**EXERCISE:** All the data below goes into the copy word for word, but the pictures don't.

--- GIVEN RECORDS ---

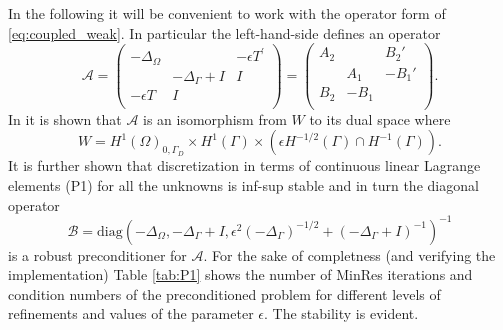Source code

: \documentclass[r]{siamart171218}
\begin{document}
In the following it will be convenient to work with the operator form of
\eqref{eq:coupled_weak}. In particular the left-hand-side defines an operator
%
\begin{equation}\label{eq:operator2d}
  \mathcal{A} = \begin{pmatrix}
    -\Delta_{\Omega} & & -\epsilon T^{\prime}\\
    & -\Delta_{\Gamma} + I & I\\
    -\epsilon T & I & \\
  \end{pmatrix} =
  \begin{pmatrix}
    A_2 &  & B_2'\\
    & A_1 & -B_1'\\
    B_2 & -B_1 & \\
   \end{pmatrix}.
\end{equation}
In \cite{kuchta2016preconditioners} it is shown that $\mathcal{A}$ is an
isomorphism from $W$ to its dual space where
\[
W=H^1(\Omega)_{0, \Gamma_D}\times H^1{(\Gamma)}\times(\epsilon H^{-1/2}(\Gamma)\cap H^{-1}(\Gamma)).
\]
It is further shown that discretization in terms of continuous linear Lagrange
elements (P1) for all the unknowns is inf-sup stable and in turn the diagonal operator
\begin{equation}\label{eq:P1_precond}
\mathcal{B}=\text{diag}(-\Delta_{\Omega}, -\Delta_{\Gamma}+I, \epsilon^2(-\Delta_{\Gamma})^{-1/2}+(-\Delta_{\Gamma}+I)^{-1})^{-1}
\end{equation}
is a robust preconditioner for $\mathcal{A}$. For the sake of completness
(and verifying the implementation) Table \ref{tab:P1} shows the number of
MinRes iterations and condition numbers of the preconditioned problem for
different levels of refinements and values of the parameter $\epsilon$. The
stability is evident.
%
\end{document}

---

**RESULT OF THIS TASK:**
Source code

: \documentclass[r]{siamart171218}
\begin{document}
In the following it will be convenient to work with the operator form of
\eqref{eq:coupled_weak}. In particular the left-hand-side defines an operator
%
\begin{equation}\label{eq:operator2d}
  \mathcal{A} = \begin{pmatrix}
    -\Delta_{\Omega} & & -\epsilon T^{\prime}\\
    & -\Delta_{\Gamma} + I & I\\
    -\epsilon T & I & \\
  \end{pmatrix} =
  \begin{pmatrix}
    A_2 &  & B_2'\\
    & A_1 & -B_1'\\
    B_2 & -B_1 & \\
   \end{pmatrix}.
\end{equation}
In \cite{kuchta2016preconditioners} it is shown that $\mathcal{A}$ is an
isomorphism from $W$ to its dual space where
\[
W=H^1(\Omega)_{0, \Gamma_D}\times H^1{(\Gamma)}\times(\epsilon H^{-1/2}(\Gamma)\cap H^{-1}(\Gamma)).
\]
It is further shown that discretization in terms of continuous linear Lagrange
elements (P1) for all the unknowns is inf-sup stable and in turn the diagonal operator
\begin{equation}\label{eq:P1_precond}
\mathcal{B}=\text{diag}(-\Delta_{\Omega}, -\Delta_{\Gamma}+I, \epsilon^2(-\Delta_{\Gamma})^{-1/2}+(-\Delta_{\Gamma}+I)^{-1})^{-1}
\end{equation}
is a robust preconditioner for $\mathcal{A}$. For the sake of completness
(and verifying the implementation) Table \ref{tab:P1} shows the number of
MinRes iterations and condition numbers of the preconditioned problem for
different levels of refinements and values of the parameter $\epsilon$. The
stability is evident.
%
\end{document}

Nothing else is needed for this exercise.